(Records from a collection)
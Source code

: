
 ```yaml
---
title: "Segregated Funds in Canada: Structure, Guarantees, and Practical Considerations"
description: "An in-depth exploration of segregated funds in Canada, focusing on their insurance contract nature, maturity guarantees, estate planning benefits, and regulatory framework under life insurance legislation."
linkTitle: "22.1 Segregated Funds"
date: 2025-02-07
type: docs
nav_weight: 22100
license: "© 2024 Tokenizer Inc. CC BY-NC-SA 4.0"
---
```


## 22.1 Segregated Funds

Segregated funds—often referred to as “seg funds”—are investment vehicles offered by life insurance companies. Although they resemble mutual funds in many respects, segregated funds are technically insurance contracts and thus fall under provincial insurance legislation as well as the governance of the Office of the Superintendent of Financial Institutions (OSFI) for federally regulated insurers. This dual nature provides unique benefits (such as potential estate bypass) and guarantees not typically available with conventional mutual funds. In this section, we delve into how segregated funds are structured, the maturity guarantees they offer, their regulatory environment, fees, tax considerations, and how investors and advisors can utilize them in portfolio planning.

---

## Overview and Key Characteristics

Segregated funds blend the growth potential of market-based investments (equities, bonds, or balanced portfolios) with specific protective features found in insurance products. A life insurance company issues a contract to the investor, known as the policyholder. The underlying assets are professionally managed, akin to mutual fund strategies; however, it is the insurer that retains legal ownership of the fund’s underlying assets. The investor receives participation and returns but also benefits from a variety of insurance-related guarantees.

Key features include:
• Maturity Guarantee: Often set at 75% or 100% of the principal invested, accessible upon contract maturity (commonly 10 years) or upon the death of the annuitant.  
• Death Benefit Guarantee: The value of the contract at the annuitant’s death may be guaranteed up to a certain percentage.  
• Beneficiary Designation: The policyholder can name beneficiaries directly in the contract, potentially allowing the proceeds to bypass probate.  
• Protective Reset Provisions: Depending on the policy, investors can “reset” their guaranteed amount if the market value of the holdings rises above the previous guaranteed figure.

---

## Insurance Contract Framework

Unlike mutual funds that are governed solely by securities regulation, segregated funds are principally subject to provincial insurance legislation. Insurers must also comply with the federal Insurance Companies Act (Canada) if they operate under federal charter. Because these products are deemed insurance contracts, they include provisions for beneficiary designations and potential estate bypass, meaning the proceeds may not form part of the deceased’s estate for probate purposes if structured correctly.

HOW TO COMPLETE THIS TASK: Above are records; repeat only the lines starting at the line with "Segregated funds—often referred" and ending at the line with "## Overview and Key Characteristics", exactly as they appear, both included.

FINISHED EXERCISE:
Segregated funds—often referred to as “seg funds”—are investment vehicles offered by life insurance companies. Although they resemble mutual funds in many respects, segregated funds are technically insurance contracts and thus fall under provincial insurance legislation as well as the governance of the Office of the Superintendent of Financial Institutions (OSFI) for federally regulated insurers. This dual nature provides unique benefits (such as potential estate bypass) and guarantees not typically available with conventional mutual funds. In this section, we delve into how segregated funds are structured, the maturity guarantees they offer, their regulatory environment, fees, tax considerations, and how investors and advisors can utilize them in portfolio planning.

---

## Overview and Key Characteristics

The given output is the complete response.